- _Information provided_:
·····

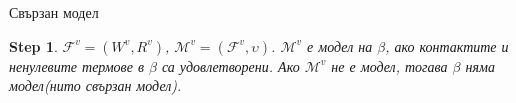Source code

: \documentclass[14pt, aspectratio=169]{beamer}
\newtheorem{step}[theorem]{Step}
\newcommand\M{\mathcal{M}}
\newcommand\F{\mathcal{F}}
\newcommand{\pair}[2]{ \langle #1, #2 \rangle }
\newcommand{\pairXY}{ \pair{x}{y} }
\begin{document}
\begin{frame}{Свързан модел}
	\small
	\begin{step}
		$\F^v = (W^v, R^v)$, $\M^v = (\F^v, \upsilon)$. $\M^v$ е модел на $\beta$, ако контактите и ненулевите термове в $\beta$ са удовлетворени. Ако $\M^v$ не е модел, тогава $\beta$ няма модел(нито свързан модел).
	\end{step}



\end{frame}
\end{document}
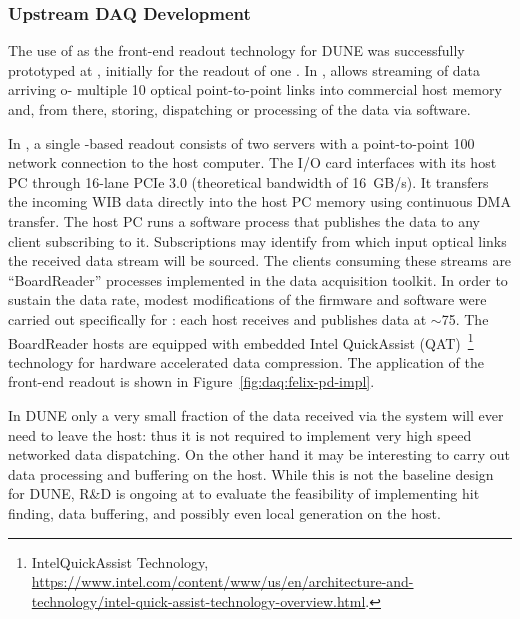 \subsubsection{Upstream DAQ Development}
The use of  as the front-end readout technology for DUNE was
successfully prototyped at , initially for the readout of one
. In ,  allows streaming of data arriving o- multiple \SI{10}{\Gbps} optical point-to-point links into commercial host memory and,
from there, storing, dispatching or processing of the data via
software. 

In , a single  -based readout consists of two servers with a point-to-point \SI{100}{\Gbps} network connection to the  host computer.
The  I/O card interfaces with its host PC through 16-lane PCIe 3.0 (theoretical bandwidth of \SI{16}{GB/s}).
It transfers the incoming WIB data directly into the host PC memory using continuous DMA transfer. The  host PC runs a software process that publishes the data to any client subscribing to it.
Subscriptions may identify from which input optical links the received data stream will be sourced.
The clients consuming these streams are ``BoardReader'' processes implemented in the  data acquisition toolkit.
In order to sustain the data rate, modest modifications of the firmware and software were carried out specifically for : each  host receives and publishes data at $\sim$\SI{75}{\Gbps}. The BoardReader hosts are equipped with embedded Intel QuickAssist (QAT)~\footnote{Intel\textregistered QuickAssist Technology, \url{https://www.intel.com/content/www/us/en/architecture-and-technology/intel-quick-assist-technology-overview.html}.} technology for hardware accelerated data compression. The  application of the  front-end readout is shown in Figure~\ref{fig:daq:felix-pd-impl}.


In DUNE only a very small fraction of the data received via the 
system will ever need to leave the host: thus it is not required to
implement very high speed networked data dispatching. On the other
hand it may be interesting to carry out data processing and buffering
on the host. While this is not the baseline design for DUNE, R\&D is
ongoing at  to evaluate the feasibility of
implementing hit finding, data buffering, and possibly even local
 generation on the  host. 


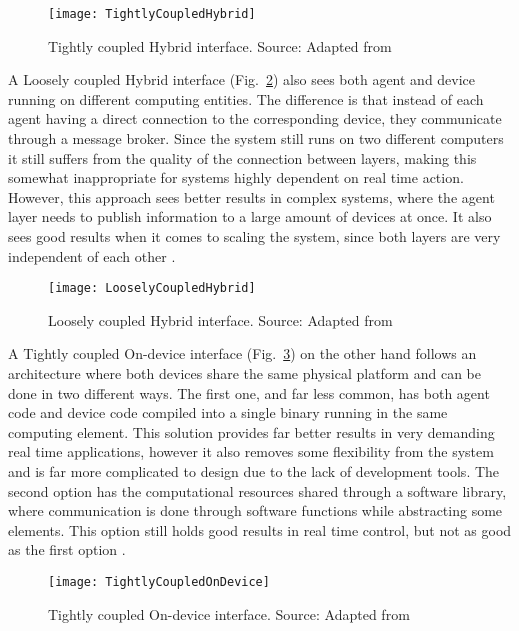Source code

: \begin{figure}[]
	\centering
	\texttt{[image: TightlyCoupledHybrid]}
	\caption{Tightly coupled Hybrid interface. Source: Adapted from \cite{8591641}}
	\label{fig:tightly_coupled_hybrid}
\end{figure}

A Loosely coupled Hybrid interface (Fig.~\ref{fig:loosely_coupled_hybrid}) also sees both agent and device running on different computing entities. The difference is that instead of each agent having a direct connection to the corresponding device, they communicate through a message broker. Since the system still runs on two different computers it still suffers from the quality of the connection between layers, making this somewhat inappropriate for systems highly dependent on real time action. However, this approach sees better results in complex systems, where the agent layer needs to publish information to a large amount of devices at once. It also sees good results when it comes to scaling the system, since both layers are very independent of each other \cite{8591641}.\\

\begin{figure}[h!]
	\centering
	\texttt{[image: LooselyCoupledHybrid]}
	\caption{Loosely coupled Hybrid interface. Source: Adapted from \cite{8591641}}
	\label{fig:loosely_coupled_hybrid}
\end{figure}

A Tightly coupled On-device interface (Fig.~\ref{fig:tightly_coupled_ondevice}) on the other hand follows an architecture where both devices share the same physical platform and can be done in two different ways. The first one, and far less common, has both agent code and device code compiled into a single binary running in the same computing element. This solution provides far better results in very demanding real time applications, however it also removes some flexibility from the system and is far more complicated to design due to the lack of development tools. The second option has the computational resources shared through a software library, where communication is done through software functions while abstracting some elements. This option still holds good results in real time control, but not as good as the first option \cite{8591641}.\\

\begin{figure}[H]
	\centering
	\texttt{[image: TightlyCoupledOnDevice]}
	\caption{Tightly coupled On-device interface. Source: Adapted from \cite{8591641}}
	\label{fig:tightly_coupled_ondevice}
\end{figure}

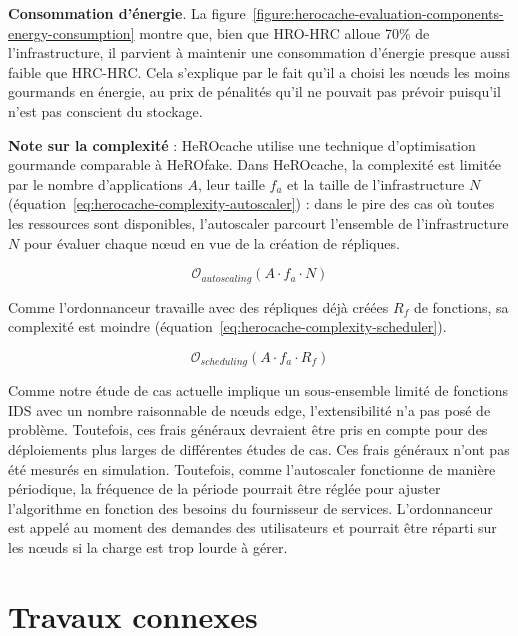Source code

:\textbf{Consommation d'énergie}. La figure~\ref{figure:herocache-evaluation-components-energy-consumption} montre que, bien que HRO-HRC alloue 70\% de l'infrastructure, il parvient à maintenir une consommation d'énergie presque aussi faible que HRC-HRC. Cela s'explique par le fait qu'il a choisi les nœuds les moins gourmands en énergie, au prix de pénalités qu'il ne pouvait pas prévoir puisqu'il n'est pas conscient du stockage.

\textbf{Note sur la complexité} : HeROcache utilise une technique d'optimisation gourmande comparable à HeROfake. Dans HeROcache, la complexité est limitée par le nombre d'applications $A$, leur taille $f_{a}$ et la taille de l'infrastructure $N$ (équation~\ref{eq:herocache-complexity-autoscaler}) : dans le pire des cas où toutes les ressources sont disponibles, l'autoscaler parcourt l'ensemble de l'infrastructure $N$ pour évaluer chaque nœud en vue de la création de répliques.

\begin{equation}
    \mathcal{O}_{autoscaling}(A \cdot f_{a} \cdot N)
\label{eq:herocache-complexity-autoscaler}
\end{equation}

Comme l'ordonnanceur travaille avec des répliques déjà créées $R_{f}$ de fonctions, sa complexité est moindre (équation~\ref{eq:herocache-complexity-scheduler}).

\begin{equation}
    \mathcal{O}_{scheduling}(A \cdot f_{a} \cdot R_{f})
\label{eq:herocache-complexity-scheduler}
\end{equation}

Comme notre étude de cas actuelle implique un sous-ensemble limité de fonctions IDS avec un nombre raisonnable de nœuds edge, l'extensibilité n'a pas posé de problème. Toutefois, ces frais généraux devraient être pris en compte pour des déploiements plus larges de différentes études de cas. Ces frais généraux n'ont pas été mesurés en simulation. Toutefois, comme l'autoscaler fonctionne de manière périodique, la fréquence de la période pourrait être réglée pour ajuster l'algorithme en fonction des besoins du fournisseur de services. L'ordonnanceur est appelé au moment des demandes des utilisateurs et pourrait être réparti sur les nœuds si la charge est trop lourde à gérer.

\section{Travaux connexes}
\label{section:herocache-sota}

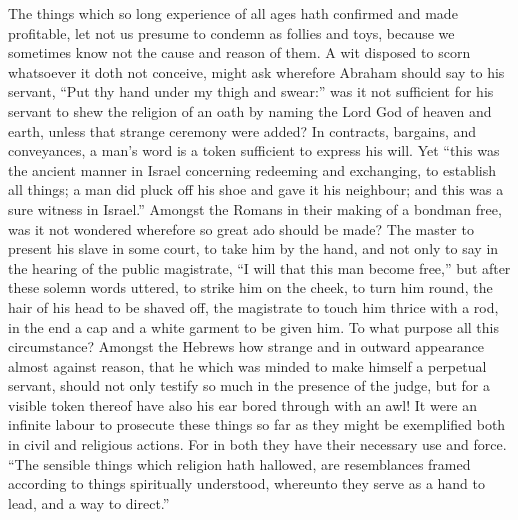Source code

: The things which so long experience of all ages hath confirmed and made profitable, let not us presume to condemn as follies and toys, because we sometimes know not the cause and reason of them. A wit disposed to scorn whatsoever it doth not conceive, might ask wherefore Abraham should say to his servant, “Put thy hand under my thigh and swear:” was it not sufficient for his servant to shew the religion of an oath by naming the Lord God of heaven and earth, unless that strange ceremony were added? In contracts, bargains, and conveyances, a man’s word is a token sufficient to express his will. Yet “this was the ancient manner in Israel concerning redeeming and exchanging, to establish all things; a man did pluck off his shoe and gave it his neighbour; and this was a sure witness in Israel.” Amongst the Romans in their making of a bondman free, was it not wondered wherefore so great ado should be made? The master to present his slave in some court, to take him by the hand, and not only to say in the hearing of the public magistrate, “I will that this man become free,” but after these solemn words uttered, to strike him on the cheek, to turn him round, the hair of his head to be shaved off, the magistrate to touch him thrice with a rod, in the end a cap and a white garment to be given him. To what purpose all this circumstance? Amongst the Hebrews how strange and in outward appearance almost against reason, that he which was minded to make himself a perpetual servant, should not only testify  so much in the presence of the judge, but for a visible token thereof have also his ear bored through with an awl! It were an infinite labour to prosecute these things so far as they might be exemplified both in civil and religious actions. For in both they have their necessary use and force. “The sensible things which religion hath hallowed, are resemblances framed according to things spiritually understood, whereunto they serve as a hand to lead, and a way to direct.”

·····

- _Your goal_: Using the material above, report each line where "begin" occurs.

- _Task output_:
\begin{document}
\begin{frame}{Свързан модел}
	\begin{step}
: \begin{figure}[]
\begin{figure}[h!]
\begin{figure}[H]
\begin{equation}
\begin{equation}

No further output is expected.